While we can technically handle the taxes, it’s not pretty, and neither of us wants to have to deplete our savings to make it happen. So we are looking into other options.

You might be in a similar situation — or one that’s even worse. If you can’t pay your taxes, the good news is that there are options. Here’s what you need to know if you aren’t ready for your tax bill:

Don’t Ignore the Problem

It’s tempting to avoid filing your tax return when you are in this situation. However, this is one of the worst things you can do. There are penalties when you don’t pay your taxes, and penalties when you don’t file your return. Ignoring the problem only makes it worse as the penalties and interest pile up.

Instead, make sure you understand your options and move forward in a way that allows you to maintain your financial situation.

IRS Installment Plan

One of your best options is to turn to the IRS installment plan. My ex-husband is actually using this option to help pay our joint tax bill. As long as you owe less than $50,000 in combined taxes, penalties, and interests, you might be eligible to apply online. You let the IRS know how much you can pay each month, and as long as you can pay off your bill within six years, there is a good chance that you will be approved.
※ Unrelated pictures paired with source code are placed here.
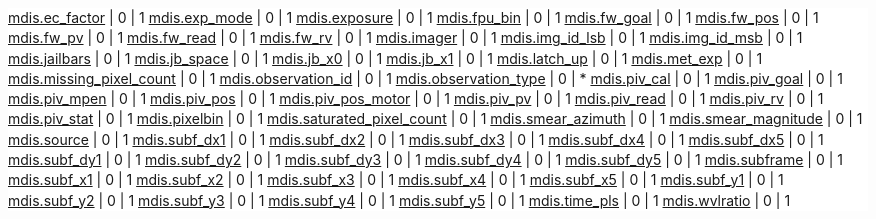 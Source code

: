 [mdis.ec_factor](#mdis.ec_factor) | 0 | 1
[mdis.exp_mode](#mdis.exp_mode) | 0 | 1
[mdis.exposure](#mdis.exposure) | 0 | 1
[mdis.fpu_bin](#mdis.fpu_bin) | 0 | 1
[mdis.fw_goal](#mdis.fw_goal) | 0 | 1
[mdis.fw_pos](#mdis.fw_pos) | 0 | 1
[mdis.fw_pv](#mdis.fw_pv) | 0 | 1
[mdis.fw_read](#mdis.fw_read) | 0 | 1
[mdis.fw_rv](#mdis.fw_rv) | 0 | 1
[mdis.imager](#mdis.imager) | 0 | 1
[mdis.img_id_lsb](#mdis.img_id_lsb) | 0 | 1
[mdis.img_id_msb](#mdis.img_id_msb) | 0 | 1
[mdis.jailbars](#mdis.jailbars) | 0 | 1
[mdis.jb_space](#mdis.jb_space) | 0 | 1
[mdis.jb_x0](#mdis.jb_x0) | 0 | 1
[mdis.jb_x1](#mdis.jb_x1) | 0 | 1
[mdis.latch_up](#mdis.latch_up) | 0 | 1
[mdis.met_exp](#mdis.met_exp) | 0 | 1
[mdis.missing_pixel_count](#mdis.missing_pixel_count) | 0 | 1
[mdis.observation_id](#mdis.observation_id) | 0 | 1
[mdis.observation_type](#mdis.observation_type) | 0 | *
[mdis.piv_cal](#mdis.piv_cal) | 0 | 1
[mdis.piv_goal](#mdis.piv_goal) | 0 | 1
[mdis.piv_mpen](#mdis.piv_mpen) | 0 | 1
[mdis.piv_pos](#mdis.piv_pos) | 0 | 1
[mdis.piv_pos_motor](#mdis.piv_pos_motor) | 0 | 1
[mdis.piv_pv](#mdis.piv_pv) | 0 | 1
[mdis.piv_read](#mdis.piv_read) | 0 | 1
[mdis.piv_rv](#mdis.piv_rv) | 0 | 1
[mdis.piv_stat](#mdis.piv_stat) | 0 | 1
[mdis.pixelbin](#mdis.pixelbin) | 0 | 1
[mdis.saturated_pixel_count](#mdis.saturated_pixel_count) | 0 | 1
[mdis.smear_azimuth](#mdis.smear_azimuth) | 0 | 1
[mdis.smear_magnitude](#mdis.smear_magnitude) | 0 | 1
[mdis.source](#mdis.source) | 0 | 1
[mdis.subf_dx1](#mdis.subf_dx1) | 0 | 1
[mdis.subf_dx2](#mdis.subf_dx2) | 0 | 1
[mdis.subf_dx3](#mdis.subf_dx3) | 0 | 1
[mdis.subf_dx4](#mdis.subf_dx4) | 0 | 1
[mdis.subf_dx5](#mdis.subf_dx5) | 0 | 1
[mdis.subf_dy1](#mdis.subf_dy1) | 0 | 1
[mdis.subf_dy2](#mdis.subf_dy2) | 0 | 1
[mdis.subf_dy3](#mdis.subf_dy3) | 0 | 1
[mdis.subf_dy4](#mdis.subf_dy4) | 0 | 1
[mdis.subf_dy5](#mdis.subf_dy5) | 0 | 1
[mdis.subframe](#mdis.subframe) | 0 | 1
[mdis.subf_x1](#mdis.subf_x1) | 0 | 1
[mdis.subf_x2](#mdis.subf_x2) | 0 | 1
[mdis.subf_x3](#mdis.subf_x3) | 0 | 1
[mdis.subf_x4](#mdis.subf_x4) | 0 | 1
[mdis.subf_x5](#mdis.subf_x5) | 0 | 1
[mdis.subf_y1](#mdis.subf_y1) | 0 | 1
[mdis.subf_y2](#mdis.subf_y2) | 0 | 1
[mdis.subf_y3](#mdis.subf_y3) | 0 | 1
[mdis.subf_y4](#mdis.subf_y4) | 0 | 1
[mdis.subf_y5](#mdis.subf_y5) | 0 | 1
[mdis.time_pls](#mdis.time_pls) | 0 | 1
[mdis.wvlratio](#mdis.wvlratio) | 0 | 1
There are fees associated with this plan, but they are usually smaller than what you would see if you got a bank loan to pay your taxes, and certainly smaller than what you would see if you put your taxes on a credit card.

It’s true that you can borrow to pay your taxes, but this can only compound your problem. Making regular payments to the IRS can help you avoid high interest debt, while still allowing you to make manageable payments. As long as you don’t put it off too long, and as long as you file your return as required by law, the IRS is usually reasonably accommodating when you act in good faith.

Get Professional Help

While it’s possible for you to make these arrangements on your own, it can be a good idea to get professional help. Our taxes were complicated by the fact that we divorced last year, but we had a business together that had to be dissolved, and I had to register a new business.

Rather than take the time to sort out the snarl on our own, we hired a great accountant to help us out. He talked us through the process, helped us rectify mistakes made by a former accountant, and helped us understand and apply for the IRS installment program. Even though it cost some money, our time and peace of mind were worth it, and I’m glad we got the help we needed.